Timothée Chalamet sure is good at playing idiosyncratic young men who are annoyingly unshakable in their self-belief. The latest is Marty Mauser, “a young man with a dream no one respects”: To be a table tennis champion. In the newly released trailer for Josh Safdie’s period piece Marty Supreme, Marty “goes to hell and back in pursuit of greatness,” per the synopsis. The film premieres December 25, Chalamet’s third Christmas release in the last three years.
Like Marty, Chalamet has also declared himself “in pursuit of greatness,” as he put it during a SAG Awards speech earlier this year. “I know people don’t usually talk like that, but I want to be one of the greats,” he said. But maybe that was Marty bleeding into Timmy; the actor has, after all, been preparing for this role since 2018, training vigorously to be a convincing ping pong champ. “Everything I was working on, it was this secret: I had a table in London while I was making Wonka. On Dune 2, I had a table in Budapest, Jordan. I had a table in Abu Dhabi. I had a table at the Cannes Film Festival for The French Dispatch. I got myself an Airbnb in a town [around] Saint-Tropez after The French Dispatch, overlooking the water, and I was taking lessons there,” he told The Hollywood Reporter. (Intriguingly, Chalamet says the overlapping prep between Marty Supreme and A Complete Unknown—where he played another obstinately talented rising star—was “all documented, and it’ll be put out.”)

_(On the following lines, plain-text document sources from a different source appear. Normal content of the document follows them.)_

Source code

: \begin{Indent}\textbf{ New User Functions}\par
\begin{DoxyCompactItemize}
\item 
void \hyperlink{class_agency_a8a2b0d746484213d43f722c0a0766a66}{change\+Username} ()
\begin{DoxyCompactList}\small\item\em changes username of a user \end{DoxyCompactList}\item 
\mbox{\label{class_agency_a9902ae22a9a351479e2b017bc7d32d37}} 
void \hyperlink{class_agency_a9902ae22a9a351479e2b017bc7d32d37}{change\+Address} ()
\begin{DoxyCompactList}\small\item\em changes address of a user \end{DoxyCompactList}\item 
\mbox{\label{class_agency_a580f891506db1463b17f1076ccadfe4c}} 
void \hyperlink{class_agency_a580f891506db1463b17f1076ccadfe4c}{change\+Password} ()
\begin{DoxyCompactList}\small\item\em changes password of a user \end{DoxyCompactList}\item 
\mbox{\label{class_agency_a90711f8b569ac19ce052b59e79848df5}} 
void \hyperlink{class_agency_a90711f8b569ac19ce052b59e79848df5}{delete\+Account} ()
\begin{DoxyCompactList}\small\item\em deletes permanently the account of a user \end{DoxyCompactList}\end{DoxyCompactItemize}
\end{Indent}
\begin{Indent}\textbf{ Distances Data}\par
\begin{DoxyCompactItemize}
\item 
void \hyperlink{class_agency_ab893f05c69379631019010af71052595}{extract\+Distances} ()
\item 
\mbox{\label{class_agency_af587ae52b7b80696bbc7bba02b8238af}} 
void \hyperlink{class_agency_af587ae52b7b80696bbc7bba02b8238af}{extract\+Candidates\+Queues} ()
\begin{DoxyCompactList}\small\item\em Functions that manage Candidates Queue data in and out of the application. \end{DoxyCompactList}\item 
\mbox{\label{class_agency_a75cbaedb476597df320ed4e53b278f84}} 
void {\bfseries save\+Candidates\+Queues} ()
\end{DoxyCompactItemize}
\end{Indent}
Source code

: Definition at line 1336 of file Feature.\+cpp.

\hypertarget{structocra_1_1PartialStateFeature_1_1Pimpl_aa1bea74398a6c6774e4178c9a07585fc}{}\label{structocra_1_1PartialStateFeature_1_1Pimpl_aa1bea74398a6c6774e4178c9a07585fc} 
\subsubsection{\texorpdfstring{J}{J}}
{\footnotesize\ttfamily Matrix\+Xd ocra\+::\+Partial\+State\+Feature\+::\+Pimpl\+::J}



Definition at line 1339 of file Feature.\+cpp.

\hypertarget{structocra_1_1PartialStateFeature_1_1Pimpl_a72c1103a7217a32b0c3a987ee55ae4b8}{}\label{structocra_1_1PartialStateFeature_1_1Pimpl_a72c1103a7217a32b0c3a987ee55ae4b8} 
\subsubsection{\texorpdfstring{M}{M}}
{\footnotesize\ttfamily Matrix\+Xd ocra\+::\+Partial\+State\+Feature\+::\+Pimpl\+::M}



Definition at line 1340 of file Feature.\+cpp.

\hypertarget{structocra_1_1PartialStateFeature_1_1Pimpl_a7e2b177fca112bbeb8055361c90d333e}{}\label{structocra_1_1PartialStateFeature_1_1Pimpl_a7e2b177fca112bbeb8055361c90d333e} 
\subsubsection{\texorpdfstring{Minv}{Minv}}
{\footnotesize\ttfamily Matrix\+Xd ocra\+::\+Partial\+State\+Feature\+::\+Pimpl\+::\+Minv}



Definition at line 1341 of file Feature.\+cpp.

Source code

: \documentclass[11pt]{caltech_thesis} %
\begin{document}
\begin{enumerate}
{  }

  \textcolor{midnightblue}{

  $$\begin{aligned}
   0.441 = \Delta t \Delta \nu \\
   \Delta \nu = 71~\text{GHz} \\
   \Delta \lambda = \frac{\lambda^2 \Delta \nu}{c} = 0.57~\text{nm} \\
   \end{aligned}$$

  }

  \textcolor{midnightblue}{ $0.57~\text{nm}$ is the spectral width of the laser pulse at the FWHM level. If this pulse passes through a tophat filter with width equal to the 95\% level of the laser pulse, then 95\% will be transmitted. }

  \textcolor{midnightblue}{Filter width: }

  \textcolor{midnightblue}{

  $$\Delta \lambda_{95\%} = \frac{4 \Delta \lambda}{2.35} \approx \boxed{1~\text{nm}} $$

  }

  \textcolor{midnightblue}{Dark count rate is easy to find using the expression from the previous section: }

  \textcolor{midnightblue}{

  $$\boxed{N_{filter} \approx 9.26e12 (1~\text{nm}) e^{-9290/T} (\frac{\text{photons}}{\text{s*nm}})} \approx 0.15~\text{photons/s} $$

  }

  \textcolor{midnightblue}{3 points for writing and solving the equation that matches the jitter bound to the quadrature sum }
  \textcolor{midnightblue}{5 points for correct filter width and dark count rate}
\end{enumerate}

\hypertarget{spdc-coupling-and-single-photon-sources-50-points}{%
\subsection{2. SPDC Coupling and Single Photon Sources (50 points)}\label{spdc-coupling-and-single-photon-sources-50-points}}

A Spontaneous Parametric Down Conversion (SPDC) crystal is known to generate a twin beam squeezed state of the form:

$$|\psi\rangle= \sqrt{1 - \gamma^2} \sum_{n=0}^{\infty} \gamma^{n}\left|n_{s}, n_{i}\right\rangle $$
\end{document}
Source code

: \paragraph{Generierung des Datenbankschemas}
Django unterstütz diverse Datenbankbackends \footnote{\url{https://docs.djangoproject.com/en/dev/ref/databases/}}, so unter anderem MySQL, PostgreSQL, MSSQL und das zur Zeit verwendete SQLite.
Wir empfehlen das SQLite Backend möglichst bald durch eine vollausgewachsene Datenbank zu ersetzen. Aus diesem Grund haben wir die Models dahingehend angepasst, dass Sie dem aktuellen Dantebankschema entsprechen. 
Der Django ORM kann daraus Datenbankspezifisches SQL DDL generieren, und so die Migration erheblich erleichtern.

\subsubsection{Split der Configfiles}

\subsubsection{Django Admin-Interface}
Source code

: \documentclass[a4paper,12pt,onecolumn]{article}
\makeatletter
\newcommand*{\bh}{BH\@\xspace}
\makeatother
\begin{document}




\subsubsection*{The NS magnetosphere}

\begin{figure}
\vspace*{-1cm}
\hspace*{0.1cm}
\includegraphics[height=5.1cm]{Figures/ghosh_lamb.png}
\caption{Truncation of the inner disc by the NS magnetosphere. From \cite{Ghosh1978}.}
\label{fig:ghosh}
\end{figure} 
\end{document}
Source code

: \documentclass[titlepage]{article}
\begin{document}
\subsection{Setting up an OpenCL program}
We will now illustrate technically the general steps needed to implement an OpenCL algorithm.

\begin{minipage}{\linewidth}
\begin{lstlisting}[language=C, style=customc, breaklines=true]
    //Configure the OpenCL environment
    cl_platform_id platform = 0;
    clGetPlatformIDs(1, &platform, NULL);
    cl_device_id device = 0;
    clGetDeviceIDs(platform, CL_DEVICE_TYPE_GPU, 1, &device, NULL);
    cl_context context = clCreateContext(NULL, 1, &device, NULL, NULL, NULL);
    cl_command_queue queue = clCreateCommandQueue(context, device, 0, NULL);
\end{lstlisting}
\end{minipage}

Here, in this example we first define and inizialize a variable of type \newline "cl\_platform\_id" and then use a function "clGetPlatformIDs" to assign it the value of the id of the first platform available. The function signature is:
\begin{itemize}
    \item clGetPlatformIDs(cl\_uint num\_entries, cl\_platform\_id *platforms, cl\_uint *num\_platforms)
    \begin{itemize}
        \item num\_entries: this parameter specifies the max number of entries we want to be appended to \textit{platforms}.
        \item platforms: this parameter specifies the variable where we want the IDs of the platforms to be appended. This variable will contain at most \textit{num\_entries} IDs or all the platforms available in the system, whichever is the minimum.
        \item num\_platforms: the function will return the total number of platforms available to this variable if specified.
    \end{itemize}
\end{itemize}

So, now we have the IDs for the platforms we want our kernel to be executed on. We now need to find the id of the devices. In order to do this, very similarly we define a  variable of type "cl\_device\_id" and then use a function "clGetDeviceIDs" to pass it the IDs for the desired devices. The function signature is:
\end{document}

Marty Supreme also stars Gwyneth Paltrow as an older movie star with whom Marty strikes up an affair; Odessa A’Zion as his neighborhood love; Kevin O’Leary, a.k.a. Shark Tank‘s Mr. Wonderful as an investor in Marty’s talent; Tyler Okonma, a.k.a. Tyler, The Creator, as Marty’s friend and fellow hustler; as well as Abel Ferrara and Fran Drescher. And at the center is Chalamet, playing a character who “is the most who I was that I’ve had to play a role. This is who I was before I had a career,” he told THR. “In a sense, the story of Marty Mauser is really comparative. And so I was deeply moved by it.”